Im abstrakten Bereich wirken Kainerstorfers Bilder jedoch oft aufgesetzt und gewollt: „Entfernt vom Morgenkuß wo Tinte so / schwarz getrocknet zum klebrigen Ekel geworden ist“ heißt es etwa in „Das Leben in Dunkelheit“.
Die Stimmung der meisten Gedichte ist eher düster und schwermütig, eine Endzeitstimmung, ohne Hoffnung und Licht – auch wenn Kainerstorfer an den Beginn eine „Mondbeschau“ setzt: Der Mond ist eine Utopie mit fast menschlichen Zügen, er ist Quelle des Lebens, aber auch Mythos; doch zwischen aller Mystik und Faszination betrachtet Kainerstorfer ihn ganz naturwissenschaftlich und stellt die Aktionen der NASA und ihrer Astronauten dem mythenumwobenen Einfluß des Mondes gegenüber. Denn von der Romantik des Mondes steht für Kainerstorfer fest: „Tausende Liebespaare waren / ihm schon auf den Leim gegangen / dem Mondgesicht“ (S.10).

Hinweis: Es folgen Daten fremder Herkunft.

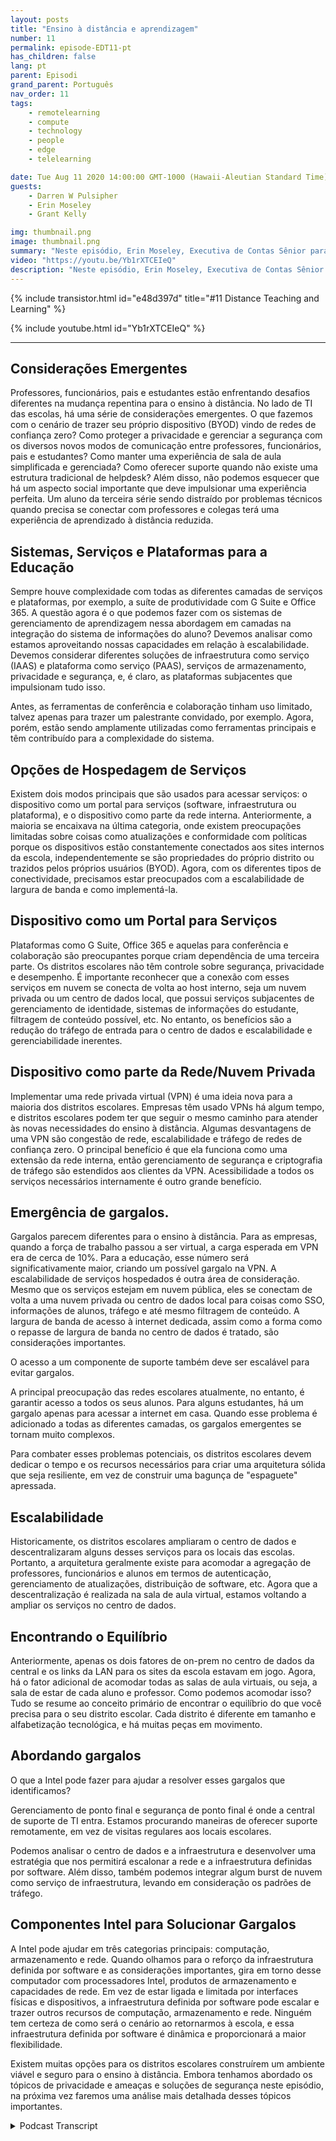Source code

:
 ```yaml
---
layout: posts
title: "Ensino à distância e aprendizagem"
number: 11
permalink: episode-EDT11-pt
has_children: false
lang: pt
parent: Episodi
grand_parent: Português
nav_order: 11
tags:
    - remotelearning
    - compute
    - technology
    - people
    - edge
    - telelearning

date: Tue Aug 11 2020 14:00:00 GMT-1000 (Hawaii-Aleutian Standard Time)
guests:
    - Darren W Pulsipher
    - Erin Moseley
    - Grant Kelly

img: thumbnail.png
image: thumbnail.png
summary: "Neste episódio, Erin Moseley, Executiva de Contas Sênior para Educação na Intel, e Grant Kelly, Arquiteto de Soluções para Educação na Intel, juntam-se a Darren para falar sobre os desafios do ensino e aprendizagem a distância e as mudanças avassaladoras que as escolas, professores, pais e alunos estão absorvendo durante a pandemia da Covid-19. Descubra como estudantes e professores estão se conectando com novas tecnologias e formas de aprendizado."
video: "https://youtu.be/Yb1rXTCEIeQ"
description: "Neste episódio, Erin Moseley, Executiva de Contas Sênior para Educação na Intel, e Grant Kelly, Arquiteto de Soluções para Educação na Intel, juntam-se a Darren para falar sobre os desafios do ensino e aprendizagem a distância e as mudanças avassaladoras que as escolas, professores, pais e alunos estão absorvendo durante a pandemia da Covid-19. Descubra como estudantes e professores estão se conectando com novas tecnologias e formas de aprendizado."
---
```


<div>
{% include transistor.html id="e48d397d" title="#11 Distance Teaching and Learning" %}

{% include youtube.html id="Yb1rXTCEIeQ" %}
</div>

---

## Considerações Emergentes

Professores, funcionários, pais e estudantes estão enfrentando desafios diferentes na mudança repentina para o ensino à distância. No lado de TI das escolas, há uma série de considerações emergentes. O que fazemos com o cenário de trazer seu próprio dispositivo (BYOD) vindo de redes de confiança zero? Como proteger a privacidade e gerenciar a segurança com os diversos novos modos de comunicação entre professores, funcionários, pais e estudantes? Como manter uma experiência de sala de aula simplificada e gerenciada? Como oferecer suporte quando não existe uma estrutura tradicional de helpdesk? Além disso, não podemos esquecer que há um aspecto social importante que deve impulsionar uma experiência perfeita. Um aluno da terceira série sendo distraído por problemas técnicos quando precisa se conectar com professores e colegas terá uma experiência de aprendizado à distância reduzida.

## Sistemas, Serviços e Plataformas para a Educação

Sempre houve complexidade com todas as diferentes camadas de serviços e plataformas, por exemplo, a suíte de produtividade com G Suite e Office 365. A questão agora é o que podemos fazer com os sistemas de gerenciamento de aprendizagem nessa abordagem em camadas na integração do sistema de informações do aluno? Devemos analisar como estamos aproveitando nossas capacidades em relação à escalabilidade. Devemos considerar diferentes soluções de infraestrutura como serviço (IAAS) e plataforma como serviço (PAAS), serviços de armazenamento, privacidade e segurança, e, é claro, as plataformas subjacentes que impulsionam tudo isso.

Antes, as ferramentas de conferência e colaboração tinham uso limitado, talvez apenas para trazer um palestrante convidado, por exemplo. Agora, porém, estão sendo amplamente utilizadas como ferramentas principais e têm contribuído para a complexidade do sistema.

## Opções de Hospedagem de Serviços

Existem dois modos principais que são usados para acessar serviços: o dispositivo como um portal para serviços (software, infraestrutura ou plataforma), e o dispositivo como parte da rede interna. Anteriormente, a maioria se encaixava na última categoria, onde existem preocupações limitadas sobre coisas como atualizações e conformidade com políticas porque os dispositivos estão constantemente conectados aos sites internos da escola, independentemente se são propriedades do próprio distrito ou trazidos pelos próprios usuários (BYOD). Agora, com os diferentes tipos de conectividade, precisamos estar preocupados com a escalabilidade de largura de banda e como implementá-la.

## Dispositivo como um Portal para Serviços

Plataformas como G Suite, Office 365 e aquelas para conferência e colaboração são preocupantes porque criam dependência de uma terceira parte. Os distritos escolares não têm controle sobre segurança, privacidade e desempenho. É importante reconhecer que a conexão com esses serviços em nuvem se conecta de volta ao host interno, seja um nuvem privada ou um centro de dados local, que possui serviços subjacentes de gerenciamento de identidade, sistemas de informações do estudante, filtragem de conteúdo possível, etc. No entanto, os benefícios são a redução do tráfego de entrada para o centro de dados e escalabilidade e gerenciabilidade inerentes.

## Dispositivo como parte da Rede/Nuvem Privada

Implementar uma rede privada virtual (VPN) é uma ideia nova para a maioria dos distritos escolares. Empresas têm usado VPNs há algum tempo, e distritos escolares podem ter que seguir o mesmo caminho para atender às novas necessidades do ensino à distância. Algumas desvantagens de uma VPN são congestão de rede, escalabilidade e tráfego de redes de confiança zero. O principal benefício é que ela funciona como uma extensão da rede interna, então gerenciamento de segurança e criptografia de tráfego são estendidos aos clientes da VPN. Acessibilidade a todos os serviços necessários internamente é outro grande benefício.

## Emergência de gargalos.

Gargalos parecem diferentes para o ensino à distância. Para as empresas, quando a força de trabalho passou a ser virtual, a carga esperada em VPN era de cerca de 10%. Para a educação, esse número será significativamente maior, criando um possível gargalo na VPN. A escalabilidade de serviços hospedados é outra área de consideração. Mesmo que os serviços estejam em nuvem pública, eles se conectam de volta a uma nuvem privada ou centro de dados local para coisas como SSO, informações de alunos, tráfego e até mesmo filtragem de conteúdo. A largura de banda de acesso à internet dedicada, assim como a forma como o repasse de largura de banda no centro de dados é tratado, são considerações importantes.

O acesso a um componente de suporte também deve ser escalável para evitar gargalos.

A principal preocupação das redes escolares atualmente, no entanto, é garantir acesso a todos os seus alunos. Para alguns estudantes, há um gargalo apenas para acessar a internet em casa. Quando esse problema é adicionado a todas as diferentes camadas, os gargalos emergentes se tornam muito complexos.

Para combater esses problemas potenciais, os distritos escolares devem dedicar o tempo e os recursos necessários para criar uma arquitetura sólida que seja resiliente, em vez de construir uma bagunça de "espaguete" apressada.

## Escalabilidade

Historicamente, os distritos escolares ampliaram o centro de dados e descentralizaram alguns desses serviços para os locais das escolas. Portanto, a arquitetura geralmente existe para acomodar a agregação de professores, funcionários e alunos em termos de autenticação, gerenciamento de atualizações, distribuição de software, etc. Agora que a descentralização é realizada na sala de aula virtual, estamos voltando a ampliar os serviços no centro de dados.

## Encontrando o Equilíbrio

Anteriormente, apenas os dois fatores de on-prem no centro de dados da central e os links da LAN para os sites da escola estavam em jogo. Agora, há o fator adicional de acomodar todas as salas de aula virtuais, ou seja, a sala de estar de cada aluno e professor. Como podemos acomodar isso? Tudo se resume ao conceito primário de encontrar o equilíbrio do que você precisa para o seu distrito escolar. Cada distrito é diferente em tamanho e alfabetização tecnológica, e há muitas peças em movimento.

## Abordando gargalos

O que a Intel pode fazer para ajudar a resolver esses gargalos que identificamos?

Gerenciamento de ponto final e segurança de ponto final é onde a central de suporte de TI entra. Estamos procurando maneiras de oferecer suporte remotamente, em vez de visitas regulares aos locais escolares.

Podemos analisar o centro de dados e a infraestrutura e desenvolver uma estratégia que nos permitirá escalonar a rede e a infraestrutura definidas por software. Além disso, também podemos integrar algum burst de nuvem como serviço de infraestrutura, levando em consideração os padrões de tráfego.

## Componentes Intel para Solucionar Gargalos

A Intel pode ajudar em três categorias principais: computação, armazenamento e rede. Quando olhamos para o reforço da infraestrutura definida por software e as considerações importantes, gira em torno desse computador com processadores Intel, produtos de armazenamento e capacidades de rede. Em vez de estar ligada e limitada por interfaces físicas e dispositivos, a infraestrutura definida por software pode escalar e trazer outros recursos de computação, armazenamento e rede. Ninguém tem certeza de como será o cenário ao retornarmos à escola, e essa infraestrutura definida por software é dinâmica e proporcionará a maior flexibilidade.

Existem muitas opções para os distritos escolares construírem um ambiente viável e seguro para o ensino à distância. Embora tenhamos abordado os tópicos de privacidade e ameaças e soluções de segurança neste episódio, na próxima vez faremos uma análise mais detalhada desses tópicos importantes.



<details>
<summary> Podcast Transcript </summary>

<p></p>

</details>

Doch auch humorvoll kann Kainerstorfer sein. „Ich fiel“ ist ein Liebesgedicht. „Ihre Brüste machen mich botanisch“ (S. 40) heißt es da, oder „meine Seele ist so verwinkelt / als wäre ihr Architekt besoffen gewesen / ich werde den Zeichner beim jüngsten Gerichtsstand verklagen“ (S. 39).
In den drei Träumen der „Prospektionen“ genannten Gedichte stellt Kainerstorfer viele Gegensatzpaare auf, die er entsprechend charakterisiert. Den Reichen „Kreditkarten goldener Herkunft“ stellt er die „Knochengespenster / eingefallene[n] Rippen / stinkende[n] Bärte und lumpenbehangene[n] Schultern“ der Armen gegenüber, dem zum Tode Verurteilten den Selbstmörder, den unheiligen Nonnen („Nonnen zertreten Gottes Hoden / Nonnen berühren sich unentdeckt zwischen / Mauern der stillen Klausur“) die „heiligen“ Huren des Straßenstrichs („Huren halten die Hände und Lippen bereit / sie zeigen ihr Haar / Engel bedrängen sie immer zu dem was gewesen sein wird“). So entwirft er ein Bild aller Lebensbereiche, das nur aus dem Antagonismus aller Aspekte besteht.

Bernhard Kainerstorfer scheint für seine Lyrik noch keine Richtung gefunden zu haben. Die sprachlich, formal und inhaltlich stark unterschiedlichen Gedichte zeigen einen Autor, der seinen Weg in der Lyrik noch sucht und sich in verschiedensten Weisen ausprobiert.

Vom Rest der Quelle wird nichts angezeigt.